The common theme of all four proposals is to create incentives--not government dictates--that encourage people to engage in economically rational behavior that benefits the common good. These proposals don't create layers of bureaucracy and red tape. And rather than restrict consumer options, these proposals would offer a greater diversity of community designs to choose from.

 

Politically, the proposals work as a package: There's something in it for everybody. Environmentalists ought to like the package because it dampens the out-of-control growth of automobile traffic and establishes the principle that motorists should help pay for mitigating the pollution they create. The anti-tax crowd ought to like it because it does not rely solely upon the failed tax-and-build policies of the past. Local governments ought to like it because it gives them more policy options than they have now. Even the tax-and-spend constituencies ought to like it because it provides a rationale for raising more transportation dollars through the gasoline tax.

 

What's the flaw?
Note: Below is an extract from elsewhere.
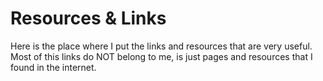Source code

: # Resources & Links

Here is the place where I put the links and resources that are very useful.
Most of this links do NOT belong to me, is just pages and resources that I found in the internet.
I can't see any--other than the fact that we must rely upon our elected officials to act boldly. If Virginia's politicians are beholden to the special interests committed to the tax-and-build status quo, there is little chance that these ideas will see the light of day. But if our legislators truly believe in the free-market principles that they profess, Virginia could lead the other 49 states down the road to transportation righteousness.